REQUIRED ACTION ▸ Copy each record below faithfully, leaving out images.
AVAILABLE DATA Start Marker
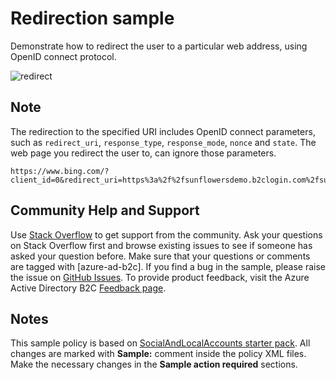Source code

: # Redirection sample

Demonstrate how to redirect the user to a particular web address, using OpenID connect protocol.

![redirect](media/redirect.png)

## Note

The redirection to the specified URI includes OpenID connect parameters, such as `redirect_uri`, `response_type`, `response_mode`, `nonce` and `state`. The web page you redirect the user to, can ignore those parameters.

```
https://www.bing.com/?client_id=0&redirect_uri=https%3a%2f%2fsunflowersdemo.b2clogin.com%2fsunflowersdemo.onmicrosoft.com%2foauth2%2fauthresp&response_type=id_token&response_mode=form_post&nonce=gvdO58Df%2bupXPVhQf%2bifNw%3d%3d&state=StateProperties%3deyJTSUQiOiJ4LW1zLWNwaW0tcmM6ZDYzN2Y0NGYtZDhmNS00ZTM3LTlmYjgtOTVhODg4MGNlYTc4IiwiVElEIjoiNzE2ZDg2MWUtOGE4Yy00MGNlLWEwODMtYjA4NjE4ZDY5ZDIwIn0
```


## Community Help and Support
Use [Stack Overflow](https://stackoverflow.com/questions/tagged/azure-ad-b2c) to get support from the community. Ask your questions on Stack Overflow first and browse existing issues to see if someone has asked your question before. Make sure that your questions or comments are tagged with [azure-ad-b2c].
If you find a bug in the sample, please raise the issue on [GitHub Issues](https://github.com/azure-ad-b2c/samples/issues).
To provide product feedback, visit the Azure Active Directory B2C [Feedback page](https://feedback.azure.com/forums/169401-azure-active-directory?category_id=160596).

## Notes
This sample policy is based on [SocialAndLocalAccounts starter pack](https://github.com/Azure-Samples/active-directory-b2c-custom-policy-starterpack/tree/master/SocialAndLocalAccounts). All changes are marked with **Sample:** comment inside the policy XML files. Make the necessary changes in the **Sample action required** sections.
AVAILABLE DATA End Marker
RESPONSE AREA ▸
Source code

: # Redirection sample

Demonstrate how to redirect the user to a particular web address, using OpenID connect protocol.

![redirect](media/redirect.png)

## Note

The redirection to the specified URI includes OpenID connect parameters, such as `redirect_uri`, `response_type`, `response_mode`, `nonce` and `state`. The web page you redirect the user to, can ignore those parameters.

```
https://www.bing.com/?client_id=0&redirect_uri=https%3a%2f%2fsunflowersdemo.b2clogin.com%2fsunflowersdemo.onmicrosoft.com%2foauth2%2fauthresp&response_type=id_token&response_mode=form_post&nonce=gvdO58Df%2bupXPVhQf%2bifNw%3d%3d&state=StateProperties%3deyJTSUQiOiJ4LW1zLWNwaW0tcmM6ZDYzN2Y0NGYtZDhmNS00ZTM3LTlmYjgtOTVhODg4MGNlYTc4IiwiVElEIjoiNzE2ZDg2MWUtOGE4Yy00MGNlLWEwODMtYjA4NjE4ZDY5ZDIwIn0
```


## Community Help and Support
Use [Stack Overflow](https://stackoverflow.com/questions/tagged/azure-ad-b2c) to get support from the community. Ask your questions on Stack Overflow first and browse existing issues to see if someone has asked your question before. Make sure that your questions or comments are tagged with [azure-ad-b2c].
If you find a bug in the sample, please raise the issue on [GitHub Issues](https://github.com/azure-ad-b2c/samples/issues).
To provide product feedback, visit the Azure Active Directory B2C [Feedback page](https://feedback.azure.com/forums/169401-azure-active-directory?category_id=160596).

## Notes
This sample policy is based on [SocialAndLocalAccounts starter pack](https://github.com/Azure-Samples/active-directory-b2c-custom-policy-starterpack/tree/master/SocialAndLocalAccounts). All changes are marked with **Sample:** comment inside the policy XML files. Make the necessary changes in the **Sample action required** sections.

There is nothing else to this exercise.